#### [What the exercise asks]
Copy the lines below that contain "partition".

#### [Supplied records]

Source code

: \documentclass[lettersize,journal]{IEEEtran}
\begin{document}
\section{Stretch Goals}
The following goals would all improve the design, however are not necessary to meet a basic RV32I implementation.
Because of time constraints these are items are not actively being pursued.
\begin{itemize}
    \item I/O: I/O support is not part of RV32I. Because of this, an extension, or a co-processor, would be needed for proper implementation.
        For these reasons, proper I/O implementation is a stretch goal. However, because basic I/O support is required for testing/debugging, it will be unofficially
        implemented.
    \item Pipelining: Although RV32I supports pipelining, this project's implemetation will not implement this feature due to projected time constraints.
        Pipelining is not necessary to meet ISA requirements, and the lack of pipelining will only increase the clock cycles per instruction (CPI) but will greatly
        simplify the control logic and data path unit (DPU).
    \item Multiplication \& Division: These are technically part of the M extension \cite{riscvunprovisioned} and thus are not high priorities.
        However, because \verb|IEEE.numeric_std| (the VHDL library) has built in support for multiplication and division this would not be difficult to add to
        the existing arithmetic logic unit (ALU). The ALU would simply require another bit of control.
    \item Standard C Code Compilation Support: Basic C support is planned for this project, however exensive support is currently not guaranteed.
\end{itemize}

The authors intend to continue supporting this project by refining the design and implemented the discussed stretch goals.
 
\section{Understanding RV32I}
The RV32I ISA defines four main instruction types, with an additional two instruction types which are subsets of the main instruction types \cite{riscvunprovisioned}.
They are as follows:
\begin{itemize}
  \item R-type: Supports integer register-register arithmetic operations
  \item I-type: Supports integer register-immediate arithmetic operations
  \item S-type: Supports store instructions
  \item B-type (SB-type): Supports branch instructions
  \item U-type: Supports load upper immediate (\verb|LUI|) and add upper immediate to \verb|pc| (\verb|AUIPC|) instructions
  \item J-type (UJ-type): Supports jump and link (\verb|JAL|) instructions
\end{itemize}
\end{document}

==

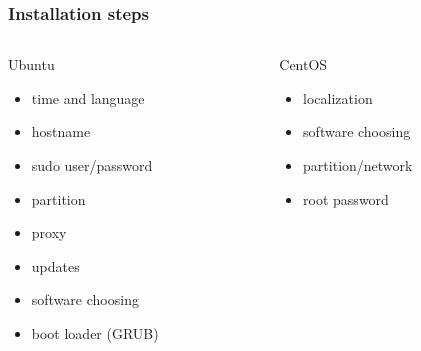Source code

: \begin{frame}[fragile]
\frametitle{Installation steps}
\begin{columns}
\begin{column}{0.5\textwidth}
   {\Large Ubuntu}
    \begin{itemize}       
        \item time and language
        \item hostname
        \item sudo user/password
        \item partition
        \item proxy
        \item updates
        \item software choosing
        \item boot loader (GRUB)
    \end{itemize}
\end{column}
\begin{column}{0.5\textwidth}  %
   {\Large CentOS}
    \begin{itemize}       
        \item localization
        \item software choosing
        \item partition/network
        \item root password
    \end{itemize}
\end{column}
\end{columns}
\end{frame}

* * *

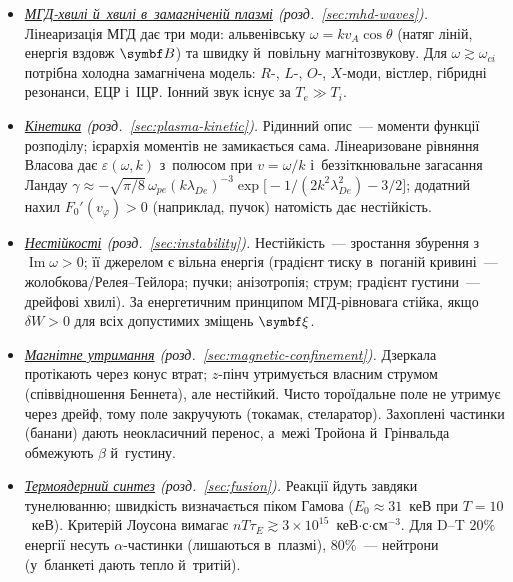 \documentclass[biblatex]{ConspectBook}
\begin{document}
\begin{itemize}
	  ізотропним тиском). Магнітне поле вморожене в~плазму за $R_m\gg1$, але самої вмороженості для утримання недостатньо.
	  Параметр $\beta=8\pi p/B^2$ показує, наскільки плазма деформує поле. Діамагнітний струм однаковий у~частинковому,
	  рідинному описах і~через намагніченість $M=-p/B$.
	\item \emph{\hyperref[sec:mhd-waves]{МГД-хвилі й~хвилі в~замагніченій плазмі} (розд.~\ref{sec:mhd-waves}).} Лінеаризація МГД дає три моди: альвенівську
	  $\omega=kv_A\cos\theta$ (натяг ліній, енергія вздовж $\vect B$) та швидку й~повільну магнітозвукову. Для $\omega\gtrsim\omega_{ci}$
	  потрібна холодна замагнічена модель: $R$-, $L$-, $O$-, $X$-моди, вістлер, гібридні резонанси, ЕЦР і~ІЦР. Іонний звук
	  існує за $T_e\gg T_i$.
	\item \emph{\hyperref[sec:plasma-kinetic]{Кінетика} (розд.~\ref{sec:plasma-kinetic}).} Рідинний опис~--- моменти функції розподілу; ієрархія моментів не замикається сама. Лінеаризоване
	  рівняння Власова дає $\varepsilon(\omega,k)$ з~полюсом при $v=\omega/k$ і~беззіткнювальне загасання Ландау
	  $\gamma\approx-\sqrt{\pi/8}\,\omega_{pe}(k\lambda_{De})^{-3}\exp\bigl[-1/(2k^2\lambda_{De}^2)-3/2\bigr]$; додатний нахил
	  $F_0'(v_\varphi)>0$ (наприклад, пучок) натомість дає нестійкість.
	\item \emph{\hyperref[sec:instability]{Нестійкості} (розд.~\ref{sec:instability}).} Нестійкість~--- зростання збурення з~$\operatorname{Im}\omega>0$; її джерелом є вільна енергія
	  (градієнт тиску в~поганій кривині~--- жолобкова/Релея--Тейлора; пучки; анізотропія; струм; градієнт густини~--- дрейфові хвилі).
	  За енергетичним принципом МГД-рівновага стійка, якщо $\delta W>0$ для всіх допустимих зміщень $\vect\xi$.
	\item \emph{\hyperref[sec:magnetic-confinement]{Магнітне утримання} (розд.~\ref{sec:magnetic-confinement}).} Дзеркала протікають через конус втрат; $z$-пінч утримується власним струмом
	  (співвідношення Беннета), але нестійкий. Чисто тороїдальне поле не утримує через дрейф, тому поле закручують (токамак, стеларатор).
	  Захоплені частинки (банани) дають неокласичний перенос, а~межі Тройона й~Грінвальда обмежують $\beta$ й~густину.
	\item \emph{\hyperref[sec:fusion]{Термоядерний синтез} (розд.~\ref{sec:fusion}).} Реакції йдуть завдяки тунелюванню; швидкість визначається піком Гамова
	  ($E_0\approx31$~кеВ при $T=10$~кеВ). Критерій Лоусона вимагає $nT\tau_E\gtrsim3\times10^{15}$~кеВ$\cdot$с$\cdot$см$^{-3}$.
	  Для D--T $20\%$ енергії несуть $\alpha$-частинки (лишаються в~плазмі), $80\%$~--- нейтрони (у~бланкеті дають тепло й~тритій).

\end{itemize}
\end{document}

#### [Problem solution]
        \item partition
        \item partition/network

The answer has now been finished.